> **TASK DETAILS**
Restate word for word the lines beginning with the one that contains "You also can" and ending at the bottom of the records below, both included.

----

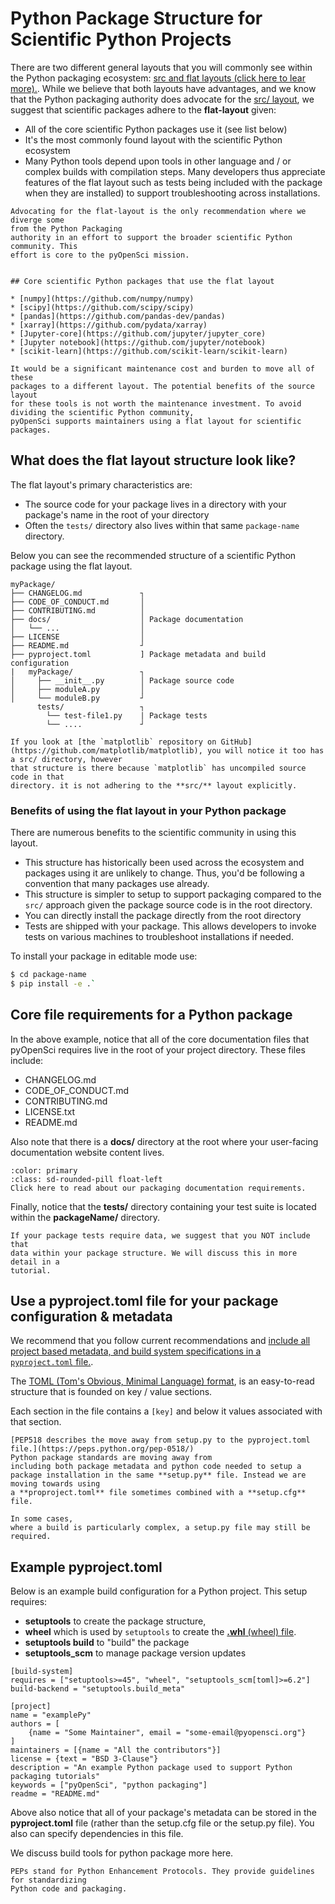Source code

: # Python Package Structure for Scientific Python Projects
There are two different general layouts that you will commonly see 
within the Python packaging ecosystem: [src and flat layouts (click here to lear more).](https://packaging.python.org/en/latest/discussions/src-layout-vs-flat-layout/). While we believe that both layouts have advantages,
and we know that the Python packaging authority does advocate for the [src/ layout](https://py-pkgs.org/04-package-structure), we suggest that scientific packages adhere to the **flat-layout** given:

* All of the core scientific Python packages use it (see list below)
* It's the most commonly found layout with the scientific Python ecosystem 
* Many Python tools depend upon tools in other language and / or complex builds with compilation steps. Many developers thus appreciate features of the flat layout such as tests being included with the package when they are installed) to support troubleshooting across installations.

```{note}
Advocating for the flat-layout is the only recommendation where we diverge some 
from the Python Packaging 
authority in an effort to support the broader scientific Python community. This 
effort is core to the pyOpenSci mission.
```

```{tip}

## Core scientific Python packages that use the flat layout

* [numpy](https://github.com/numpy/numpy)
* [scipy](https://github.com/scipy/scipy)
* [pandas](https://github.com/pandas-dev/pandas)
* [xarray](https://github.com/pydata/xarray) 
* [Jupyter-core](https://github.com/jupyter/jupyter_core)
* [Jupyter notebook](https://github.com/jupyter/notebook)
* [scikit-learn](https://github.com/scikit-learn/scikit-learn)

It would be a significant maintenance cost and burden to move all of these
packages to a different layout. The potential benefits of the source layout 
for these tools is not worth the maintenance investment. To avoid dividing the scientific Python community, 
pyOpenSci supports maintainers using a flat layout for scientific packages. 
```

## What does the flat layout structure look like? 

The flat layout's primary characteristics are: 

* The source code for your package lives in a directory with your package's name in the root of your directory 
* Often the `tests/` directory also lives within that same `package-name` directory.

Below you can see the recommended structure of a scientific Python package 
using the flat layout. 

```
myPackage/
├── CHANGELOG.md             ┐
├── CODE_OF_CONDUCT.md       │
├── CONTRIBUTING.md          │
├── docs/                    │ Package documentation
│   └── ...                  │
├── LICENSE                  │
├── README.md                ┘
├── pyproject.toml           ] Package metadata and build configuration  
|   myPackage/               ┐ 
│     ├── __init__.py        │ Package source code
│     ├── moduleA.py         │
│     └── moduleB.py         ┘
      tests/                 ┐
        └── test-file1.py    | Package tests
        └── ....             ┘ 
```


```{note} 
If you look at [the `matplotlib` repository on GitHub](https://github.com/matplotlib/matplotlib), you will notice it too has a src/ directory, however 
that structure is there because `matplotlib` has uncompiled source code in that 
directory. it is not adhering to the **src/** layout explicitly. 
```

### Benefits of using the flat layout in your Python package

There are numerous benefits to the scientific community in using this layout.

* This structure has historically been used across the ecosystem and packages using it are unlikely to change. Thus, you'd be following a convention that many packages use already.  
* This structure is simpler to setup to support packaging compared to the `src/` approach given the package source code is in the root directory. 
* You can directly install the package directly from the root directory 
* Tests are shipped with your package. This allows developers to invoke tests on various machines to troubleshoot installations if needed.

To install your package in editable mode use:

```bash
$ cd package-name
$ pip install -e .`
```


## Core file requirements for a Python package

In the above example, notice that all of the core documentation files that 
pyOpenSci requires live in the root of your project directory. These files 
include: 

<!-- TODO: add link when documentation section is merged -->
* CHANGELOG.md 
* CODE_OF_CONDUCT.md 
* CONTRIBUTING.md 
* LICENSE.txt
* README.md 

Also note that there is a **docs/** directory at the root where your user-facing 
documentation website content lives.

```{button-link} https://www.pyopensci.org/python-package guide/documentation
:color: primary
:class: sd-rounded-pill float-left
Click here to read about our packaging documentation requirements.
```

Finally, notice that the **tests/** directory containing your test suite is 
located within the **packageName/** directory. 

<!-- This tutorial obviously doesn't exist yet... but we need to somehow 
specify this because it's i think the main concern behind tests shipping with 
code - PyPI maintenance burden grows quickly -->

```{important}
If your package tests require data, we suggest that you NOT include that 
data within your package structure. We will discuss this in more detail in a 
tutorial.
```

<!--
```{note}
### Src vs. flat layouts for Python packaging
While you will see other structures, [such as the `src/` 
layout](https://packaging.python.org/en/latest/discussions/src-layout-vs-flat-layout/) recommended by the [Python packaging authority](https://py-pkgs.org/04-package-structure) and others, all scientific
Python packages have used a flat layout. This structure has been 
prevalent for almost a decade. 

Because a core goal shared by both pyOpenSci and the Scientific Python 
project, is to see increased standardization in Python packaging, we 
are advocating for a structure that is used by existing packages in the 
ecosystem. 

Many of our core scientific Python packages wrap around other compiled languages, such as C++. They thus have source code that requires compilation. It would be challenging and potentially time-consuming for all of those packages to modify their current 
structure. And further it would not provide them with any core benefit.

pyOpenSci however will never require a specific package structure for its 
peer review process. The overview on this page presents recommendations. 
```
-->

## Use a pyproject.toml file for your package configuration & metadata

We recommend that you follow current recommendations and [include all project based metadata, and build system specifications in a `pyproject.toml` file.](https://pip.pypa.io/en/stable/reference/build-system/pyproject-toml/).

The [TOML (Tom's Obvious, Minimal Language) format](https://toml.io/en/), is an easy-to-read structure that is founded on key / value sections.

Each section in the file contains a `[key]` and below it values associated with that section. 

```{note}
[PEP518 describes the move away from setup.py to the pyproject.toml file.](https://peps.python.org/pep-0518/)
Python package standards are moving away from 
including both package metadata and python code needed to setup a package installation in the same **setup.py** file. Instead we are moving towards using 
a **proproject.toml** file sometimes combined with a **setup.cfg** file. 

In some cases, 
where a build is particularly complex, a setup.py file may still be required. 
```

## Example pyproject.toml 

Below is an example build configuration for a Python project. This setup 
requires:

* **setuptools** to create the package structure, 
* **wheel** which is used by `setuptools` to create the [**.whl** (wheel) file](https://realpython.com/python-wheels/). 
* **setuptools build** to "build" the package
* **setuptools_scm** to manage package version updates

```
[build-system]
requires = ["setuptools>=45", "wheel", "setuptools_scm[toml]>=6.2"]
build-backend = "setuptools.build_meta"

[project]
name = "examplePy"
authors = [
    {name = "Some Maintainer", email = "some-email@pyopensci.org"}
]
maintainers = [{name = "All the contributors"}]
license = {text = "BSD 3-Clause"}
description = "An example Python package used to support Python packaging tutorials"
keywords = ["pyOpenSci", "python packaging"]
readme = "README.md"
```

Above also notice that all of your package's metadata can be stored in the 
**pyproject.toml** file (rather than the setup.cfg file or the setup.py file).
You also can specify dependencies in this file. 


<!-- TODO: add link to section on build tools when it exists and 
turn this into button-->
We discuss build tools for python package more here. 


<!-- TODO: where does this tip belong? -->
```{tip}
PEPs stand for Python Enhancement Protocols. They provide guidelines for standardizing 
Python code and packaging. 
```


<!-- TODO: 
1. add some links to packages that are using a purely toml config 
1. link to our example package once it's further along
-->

----

> **OUTPUT OF THE TASK**
You also can specify dependencies in this file. 


<!-- TODO: add link to section on build tools when it exists and 
turn this into button-->
We discuss build tools for python package more here. 


<!-- TODO: where does this tip belong? -->
```{tip}
PEPs stand for Python Enhancement Protocols. They provide guidelines for standardizing 
Python code and packaging. 
```


<!-- TODO: 
1. add some links to packages that are using a purely toml config 
1. link to our example package once it's further along
-->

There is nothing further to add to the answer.